Neustart
Castillo Medellin
Heute habe ich wieder ein richtiges Ziel. Das Schloss von Medellin. Bin gespannt, was es damit auf sich hat. Ein Schloss in Kolumbien scheint mich schon etwas exotisch zu sein.
Zuerst aber trinke ich einen Cappuccino beim Restaurant vor der Kirche San Joaquin, die nur ein paar Blocks von mir entfernt ist. Danach entschliesse ich mich zum Spaziergang. Wenigstens einen Teil der Strecke, die doch fast 10 Kilometer lang ist und durch einen grossen Teil im Süden der Stadt führt, mächte ich zu Fuss gehen.
Dabei begegne ich diesem riesigen Gummibaum, der seine Luftwurzeln der Erde entgegen streckt, wo sich bereits ein riesiges Wurzelwerk ausbreitet und bereits anfängt die Pflastersteine aufzubrechen. Was so ein gewöhnlicher Gummibaum für Energien entwickeln kann, wenn man ihn in seiner Entwicklung nicht einschränkt, ist schon sehr enorm.
Auch komme ich bei vielen kleinen Autowerkstätten vorbei. Im Moment haben einige neue Pneus draussen deponiert. Ob die auch einen jährlichen Pneuwechsel propagieren, so wie wir in der Schweiz. Wohl kaum, so stark sind die Unterschiede zwischen Sommer und Winter hier nicht. Im Moment ist nämlich Winter, darum regnet es fast täglich einmal. Meistens scheint aber die Sonne von einem mit vielen weissen Wolkengebilden überzogenenen Himmel. Die Temperatur ist dann gegen 25 Grad, was für mich genau ideal ist. Immer Kurzarm, keine Jacke und wenn ich nicht so lange Spaziergänge machen würde, könnte ich immer in den Flip Flops unterwegs sein.

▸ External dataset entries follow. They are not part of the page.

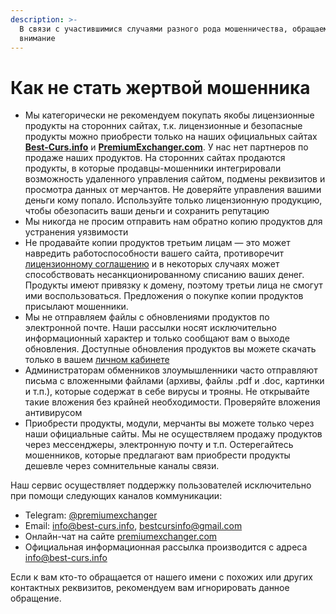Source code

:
 ```yaml
---
description: >-
  В связи с участившимися случаями разного рода мошенничества, обращаем ваше
  внимание
---
```


# Как не стать жертвой мошенника

* Мы категорически не рекомендуем покупать якобы лицензионные продукты на сторонних сайтах, т.к. лицензионные и безопасные продукты можно приобрести только на наших официальных сайтах [**Best-Curs.info**](https://best-curs.info/) и [**PremiumExchanger.com**](https://premiumexchanger.com/). У нас нет партнеров по продаже наших продуктов. На сторонних сайтах продаются продукты, в которые продавцы-мошенники интегрировали возможность удаленного управления сайтом, подмены реквизитов и просмотра данных от мерчантов. Не доверяйте управления вашими деньги кому попало. Используйте только лицензионную продукцию, чтобы обезопасить ваши деньги и сохранить репутацию
* Мы никогда не просим отправить нам обратно копию продуктов для устранения уязвимости
* Не продавайте копии продуктов третьим лицам — это может навредить работоспособности вашего сайта, противоречит [лицензионному соглашению](https://premiumexchanger.com/terms-personal-data/) и в некоторых случаях может способствовать несанкционированному списанию ваших денег. Продукты имеют привязку к домену, поэтому третьи лица не смогут ими воспользоваться. Предложения о покупке копии продуктов присылают мошенники.
* Мы не отправляем файлы с обновлениями продуктов по электронной почте. Наши рассылки носят исключительно информационный характер и только сообщают вам о выходе обновления. Доступные обновления продуктов вы можете скачать только в вашем [личном кабинете](https://premiumexchanger.com/uscripts/)
* Администраторам обменников злоумышленники часто отправляют письма с вложенными файлами (архивы, файлы .pdf и .doc, картинки и т.п.), которые содержат в себе вирусы и трояны. Не открывайте такие вложения без крайней необходимости. Проверяйте вложения антивирусом
* Приобрести продукты, модули, мерчанты вы можете только через наши официальные сайты. Мы не осуществляем продажу продуктов через мессенджеры, электронную почту и т.п. Остерегайтесь мошенников, которые предлагают вам приобрести продукты дешевле через сомнительные каналы связи.

Наш сервис осуществляет поддержку пользователей исключительно при помощи следующих каналов коммуникации:

* Telegram: [@premiumexchanger](https://t.me/premiumexchanger)
* Email: info@best-curs.info, bestcursinfo@gmail.com
* Онлайн-чат на сайте [premiumexchanger.com](https://premiumexchanger.com/)
* Официальная информационная рассылка производится c адреса info@best-curs.info

Если к вам кто-то обращается от нашего имени с похожих или других контактных реквизитов, рекомендуем вам игнорировать данное обращение.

Kolumbianer müssen Auto-Verrückt sein. Oder Motorrad. Je nach Budget wahrscheinlich. Man ist auch in der Stadt vorwiegend per Auto unterwegs. Trotz Metro. Man parkiert direkt vor der Pizzeria, kurvt durch die engen Strassen, weicht sich aus, kämpft um den Vortritt, um jeden Znetimeter. Vor allem die Motorradfahrer sind da Spezialisten. Immer noch kanpp vor dem Auto vordrängen, die kleinste Lücke ausfüllen. Manchmal kommen sie in ganzen Horden. Manche mit der Kiste am Rücken, Pizzakuriere. Fast jedes Restaurant bietet Lieferservice an.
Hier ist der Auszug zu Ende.